Records from a data collection:
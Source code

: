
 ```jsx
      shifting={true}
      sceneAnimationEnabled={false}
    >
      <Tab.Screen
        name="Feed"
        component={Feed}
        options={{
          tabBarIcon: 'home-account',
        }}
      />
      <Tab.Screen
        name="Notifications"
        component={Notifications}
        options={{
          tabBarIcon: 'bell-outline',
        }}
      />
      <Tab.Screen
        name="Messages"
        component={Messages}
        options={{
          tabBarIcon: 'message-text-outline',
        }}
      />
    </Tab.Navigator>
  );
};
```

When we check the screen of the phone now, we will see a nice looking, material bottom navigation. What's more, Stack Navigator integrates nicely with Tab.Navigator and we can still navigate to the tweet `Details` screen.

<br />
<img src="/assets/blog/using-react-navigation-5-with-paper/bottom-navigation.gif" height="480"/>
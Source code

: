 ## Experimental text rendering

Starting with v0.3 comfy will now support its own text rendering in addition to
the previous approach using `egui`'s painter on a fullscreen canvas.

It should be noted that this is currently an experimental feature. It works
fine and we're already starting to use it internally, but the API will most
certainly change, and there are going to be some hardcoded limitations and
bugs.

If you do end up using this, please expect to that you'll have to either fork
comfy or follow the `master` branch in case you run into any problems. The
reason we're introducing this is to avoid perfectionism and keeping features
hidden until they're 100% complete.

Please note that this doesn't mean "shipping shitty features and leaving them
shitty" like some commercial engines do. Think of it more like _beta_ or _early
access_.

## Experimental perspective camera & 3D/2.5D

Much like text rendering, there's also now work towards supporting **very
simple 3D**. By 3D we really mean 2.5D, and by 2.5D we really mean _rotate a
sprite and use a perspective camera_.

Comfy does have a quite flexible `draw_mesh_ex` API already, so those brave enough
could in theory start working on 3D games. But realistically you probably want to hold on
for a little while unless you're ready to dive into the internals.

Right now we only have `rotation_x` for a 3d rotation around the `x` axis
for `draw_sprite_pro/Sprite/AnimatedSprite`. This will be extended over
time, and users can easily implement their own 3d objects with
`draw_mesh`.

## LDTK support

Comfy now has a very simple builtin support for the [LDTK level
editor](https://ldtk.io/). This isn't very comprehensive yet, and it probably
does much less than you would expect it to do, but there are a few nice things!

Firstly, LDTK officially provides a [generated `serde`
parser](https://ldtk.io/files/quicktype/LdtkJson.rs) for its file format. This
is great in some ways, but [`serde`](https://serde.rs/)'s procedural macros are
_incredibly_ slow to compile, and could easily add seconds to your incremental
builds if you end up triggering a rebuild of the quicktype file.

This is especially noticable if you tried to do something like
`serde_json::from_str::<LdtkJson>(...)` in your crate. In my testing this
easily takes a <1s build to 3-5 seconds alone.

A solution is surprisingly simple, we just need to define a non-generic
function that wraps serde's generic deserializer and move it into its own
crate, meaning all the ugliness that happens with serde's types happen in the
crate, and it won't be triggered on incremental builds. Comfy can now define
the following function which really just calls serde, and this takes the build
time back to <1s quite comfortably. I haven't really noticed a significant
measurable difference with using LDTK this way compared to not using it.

_YOUR INSTRUCTIONS_.
Reproduce each entry above without a single difference.

_ANSWER_.
Source code

:
 ```jsx
      shifting={true}
      sceneAnimationEnabled={false}
    >
      <Tab.Screen
        name="Feed"
        component={Feed}
        options={{
          tabBarIcon: 'home-account',
        }}
      />
      <Tab.Screen
        name="Notifications"
        component={Notifications}
        options={{
          tabBarIcon: 'bell-outline',
        }}
      />
      <Tab.Screen
        name="Messages"
        component={Messages}
        options={{
          tabBarIcon: 'message-text-outline',
        }}
      />
    </Tab.Navigator>
  );
};
```

When we check the screen of the phone now, we will see a nice looking, material bottom navigation. What's more, Stack Navigator integrates nicely with Tab.Navigator and we can still navigate to the tweet `Details` screen.

<br />
<img src="/assets/blog/using-react-navigation-5-with-paper/bottom-navigation.gif" height="480"/>
Source code

: ## Experimental text rendering

Starting with v0.3 comfy will now support its own text rendering in addition to
the previous approach using `egui`'s painter on a fullscreen canvas.

It should be noted that this is currently an experimental feature. It works
fine and we're already starting to use it internally, but the API will most
certainly change, and there are going to be some hardcoded limitations and
bugs.

If you do end up using this, please expect to that you'll have to either fork
comfy or follow the `master` branch in case you run into any problems. The
reason we're introducing this is to avoid perfectionism and keeping features
hidden until they're 100% complete.

Please note that this doesn't mean "shipping shitty features and leaving them
shitty" like some commercial engines do. Think of it more like _beta_ or _early
access_.

## Experimental perspective camera & 3D/2.5D

Much like text rendering, there's also now work towards supporting **very
simple 3D**. By 3D we really mean 2.5D, and by 2.5D we really mean _rotate a
sprite and use a perspective camera_.

Comfy does have a quite flexible `draw_mesh_ex` API already, so those brave enough
could in theory start working on 3D games. But realistically you probably want to hold on
for a little while unless you're ready to dive into the internals.

Right now we only have `rotation_x` for a 3d rotation around the `x` axis
for `draw_sprite_pro/Sprite/AnimatedSprite`. This will be extended over
time, and users can easily implement their own 3d objects with
`draw_mesh`.

## LDTK support

Comfy now has a very simple builtin support for the [LDTK level
editor](https://ldtk.io/). This isn't very comprehensive yet, and it probably
does much less than you would expect it to do, but there are a few nice things!

Firstly, LDTK officially provides a [generated `serde`
parser](https://ldtk.io/files/quicktype/LdtkJson.rs) for its file format. This
is great in some ways, but [`serde`](https://serde.rs/)'s procedural macros are
_incredibly_ slow to compile, and could easily add seconds to your incremental
builds if you end up triggering a rebuild of the quicktype file.

This is especially noticable if you tried to do something like
`serde_json::from_str::<LdtkJson>(...)` in your crate. In my testing this
easily takes a <1s build to 3-5 seconds alone.

A solution is surprisingly simple, we just need to define a non-generic
function that wraps serde's generic deserializer and move it into its own
crate, meaning all the ugliness that happens with serde's types happen in the
crate, and it won't be triggered on incremental builds. Comfy can now define
the following function which really just calls serde, and this takes the build
time back to <1s quite comfortably. I haven't really noticed a significant
measurable difference with using LDTK this way compared to not using it.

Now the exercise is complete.